• [Activity]: Take the lines from the beginning of the material through the line containing "3. 加载操作项，并映射到对应数据库。" and retype them exactly, leaving the pictures out.

----------

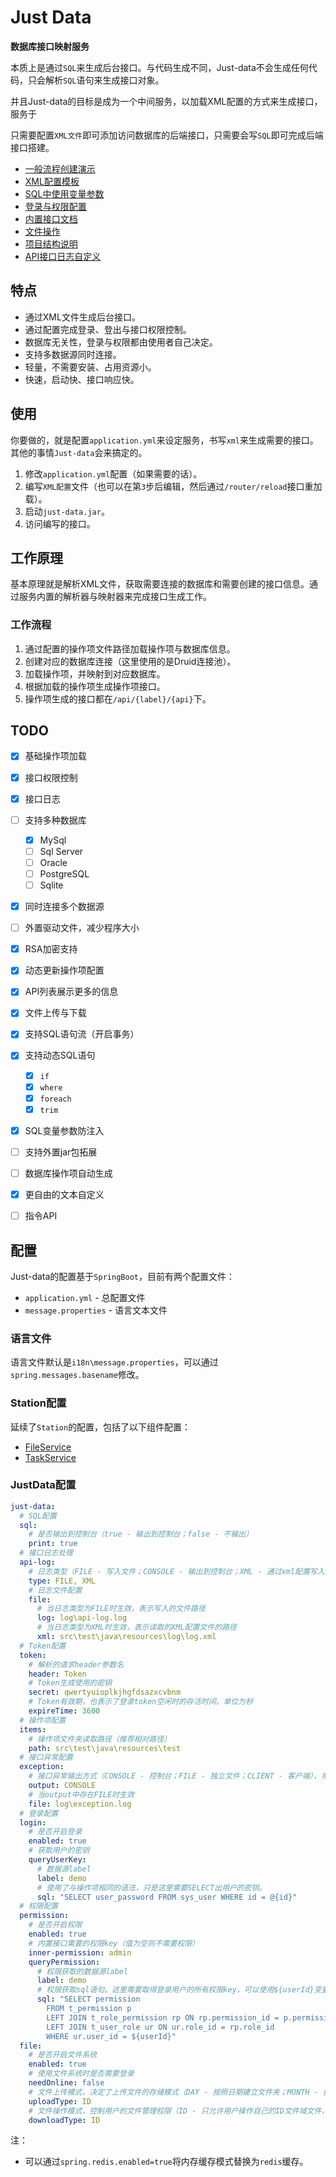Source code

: # Just Data

__数据库接口映射服务__

本质上是通过`SQL`来生成后台接口。与代码生成不同，Just-data不会生成任何代码，只会解析`SQL`语句来生成接口对象。

并且Just-data的目标是成为一个中间服务，以加载XML配置的方式来生成接口，服务于

只需要配置`XML文件`即可添加访问数据库的后端接口，只需要会写`SQL`即可完成后端接口搭建。

- [一般流程创建演示](docs/一般流程说明.md)
- [XML配置模板](docs/template/template.xml)
- [SQL中使用变量参数](docs/操作项SQL格式规范.md)
- [登录与权限配置](docs/登录与权限.md)
- [内置接口文档](docs/内置接口文档.md)
- [文件操作](docs/文件操作.md)
- [项目结构说明](docs/项目结构.md)
- [API接口日志自定义](docs/Api日志.md)

## 特点

* 通过XML文件生成后台接口。
* 通过配置完成登录、登出与接口权限控制。
* 数据库无关性，登录与权限都由使用者自己决定。
* 支持多数据源同时连接。
* 轻量，不需要安装、占用资源小。
* 快速，启动快、接口响应快。

## 使用

你要做的，就是配置`application.yml`来设定服务，书写`xml`来生成需要的接口。其他的事情`Just-data`会来搞定的。

1. 修改`application.yml`配置（如果需要的话）。
2. 编写`XML配置`文件（也可以在第`3`步后编辑，然后通过`/router/reload`接口重加载）。
3. 启动`just-data.jar`。
4. 访问编写的接口。

## 工作原理

基本原理就是解析XML文件，获取需要连接的数据库和需要创建的接口信息。通过服务内置的解析器与映射器来完成接口生成工作。

### 工作流程

1. 通过配置的操作项文件路径加载操作项与数据库信息。
2. 创建对应的数据库连接（这里使用的是Druid连接池）。
3. 加载操作项，并映射到对应数据库。
4. 根据加载的操作项生成操作项接口。
5. 操作项生成的接口都在`/api/{label}/{api}`下。

## TODO

* [x] 基础操作项加载
* [x] 接口权限控制
* [x] 接口日志
* [ ] 支持多种数据库

  * [x] MySql
  * [ ] Sql Server
  * [ ] Oracle
  * [ ] PostgreSQL
  * [ ] Sqlite

* [x] 同时连接多个数据源
* [ ] 外置驱动文件，减少程序大小
* [x] RSA加密支持
* [x] 动态更新操作项配置
* [x] API列表展示更多的信息
* [x] 文件上传与下载
* [x] 支持SQL语句流（开启事务）
* [x] 支持动态SQL语句
  * [x] `if`
  * [x] `where`
  * [x] `foreach`
  * [x] `trim`
* [x] SQL变量参数防注入
* [ ] 支持外置jar包拓展
* [ ] 数据库操作项自动生成
* [x] 更自由的文本自定义
* [ ] 指令API

## 配置

Just-data的配置基于`SpringBoot`，目前有两个配置文件：

- `application.yml` - 总配置文件
- `message.properties` - 语言文本文件

### 语言文件

语言文件默认是`i18n\message.properties`，可以通过`spring.messages.basename`修改。

### Station配置

延续了`Station`的配置，包括了以下组件配置：

* [FileService](https://github.com/Verlif/file-spring-boot-starter)
* [TaskService](https://github.com/Verlif/task-spring-boot-starter)

### JustData配置

```yaml
just-data:
  # SQL配置
  sql:
    # 是否输出到控制台（true - 输出到控制台；false - 不输出）
    print: true
  # 接口日志处理
  api-log:
    # 日志类型（FILE - 写入文件；CONSOLE - 输出到控制台；XML - 通过xml配置写入数据库）（启用多个类型以“,”隔开，置为空则不启用接口日志）
    type: FILE, XML
    # 日志文件配置
    file:
      # 当日志类型为FILE时生效，表示写入的文件路径
      log: log\api-log.log
      # 当日志类型为XML时生效，表示读取的XML配置文件的路径
      xml: src\test\java\resources\log\log.xml
  # Token配置
  token:
    # 解析的请求header参数名
    header: Token
    # Token生成使用的密钥
    secret: qwertyuioplkjhgfdsazxcvbnm
    # Token有效期，也表示了登录token空闲时的存活时间。单位为秒
    expireTime: 3600
  # 操作项配置
  items:
    # 操作项文件夹读取路径（推荐相对路径）
    path: src\test\java\resources\test
  # 接口异常配置
  exception:
    # 接口异常输出方式（CONSOLE - 控制台；FILE - 独立文件；CLIENT - 客户端），多个方式以“,”隔开
    output: CONSOLE
    # 当output中存在FILE时生效
    file: log\exception.log
  # 登录配置
  login:
    # 是否开启登录
    enabled: true
    # 获取用户的密钥
    queryUserKey:
      # 数据源label
      label: demo
      # 使用了与操作项相同的语法，只是这里需要SELECT出用户的密钥。
      sql: "SELECT user_password FROM sys_user WHERE id = @{id}"
  # 权限配置
  permission:
    # 是否开启权限
    enabled: true
    # 内置接口需要的权限key（值为空则不需要权限）
    inner-permission: admin
    queryPermission:
      # 权限获取的数据源label
      label: demo
      # 权限获取sql语句。这里需要取得登录用户的所有权限key，可以使用${userId}变量来替换登录用户ID
      sql: "SELECT permission
        FROM t_permission p
        LEFT JOIN t_role_permission rp ON rp.permission_id = p.permission_id
        LEFT JOIN t_user_role ur ON ur.role_id = rp.role_id
        WHERE ur.user_id = ${userId}"
  file:
    # 是否开启文件系统
    enabled: true
    # 使用文件系统时是否需要登录
    needOnline: false
    # 文件上传模式，决定了上传文件的存储模式（DAY - 按照日期建立文件夹；MONTH - 按照月份建立文件夹；ID - 根据登录用户ID建立文件夹）
    uploadType: ID
    # 文件操作模式，控制用户的文件管理权限（ID - 只允许用户操作自己的ID文件域文件，配合uploadType(ID)使用；ALL - 无限制）
    downloadType: ID
```

注：

* 可以通过`spring.redis.enabled=true`将内存缓存模式替换为`redis`缓存。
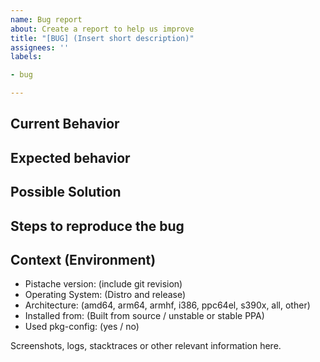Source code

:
 ```yaml
---
name: Bug report
about: Create a report to help us improve
title: "[BUG] (Insert short description)"
assignees: ''
labels: 

- bug

---
```


## Current Behavior


## Expected behavior


## Possible Solution


## Steps to reproduce the bug


## Context (Environment)

- Pistache version: (include git revision)
- Operating System: (Distro and release)
- Architecture: (amd64, arm64, armhf, i386, ppc64el, s390x, all, other)
- Installed from: (Built from source / unstable or stable PPA)
- Used pkg-config: (yes / no)

Screenshots, logs, stacktraces or other relevant information here.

----------

• [Exercise output]:
Source code

: # Just Data

__数据库接口映射服务__

本质上是通过`SQL`来生成后台接口。与代码生成不同，Just-data不会生成任何代码，只会解析`SQL`语句来生成接口对象。

并且Just-data的目标是成为一个中间服务，以加载XML配置的方式来生成接口，服务于

只需要配置`XML文件`即可添加访问数据库的后端接口，只需要会写`SQL`即可完成后端接口搭建。

- [一般流程创建演示](docs/一般流程说明.md)
- [XML配置模板](docs/template/template.xml)
- [SQL中使用变量参数](docs/操作项SQL格式规范.md)
- [登录与权限配置](docs/登录与权限.md)
- [内置接口文档](docs/内置接口文档.md)
- [文件操作](docs/文件操作.md)
- [项目结构说明](docs/项目结构.md)
- [API接口日志自定义](docs/Api日志.md)

## 特点

* 通过XML文件生成后台接口。
* 通过配置完成登录、登出与接口权限控制。
* 数据库无关性，登录与权限都由使用者自己决定。
* 支持多数据源同时连接。
* 轻量，不需要安装、占用资源小。
* 快速，启动快、接口响应快。

## 使用

你要做的，就是配置`application.yml`来设定服务，书写`xml`来生成需要的接口。其他的事情`Just-data`会来搞定的。

1. 修改`application.yml`配置（如果需要的话）。
2. 编写`XML配置`文件（也可以在第`3`步后编辑，然后通过`/router/reload`接口重加载）。
3. 启动`just-data.jar`。
4. 访问编写的接口。

## 工作原理

基本原理就是解析XML文件，获取需要连接的数据库和需要创建的接口信息。通过服务内置的解析器与映射器来完成接口生成工作。

### 工作流程

1. 通过配置的操作项文件路径加载操作项与数据库信息。
2. 创建对应的数据库连接（这里使用的是Druid连接池）。
3. 加载操作项，并映射到对应数据库。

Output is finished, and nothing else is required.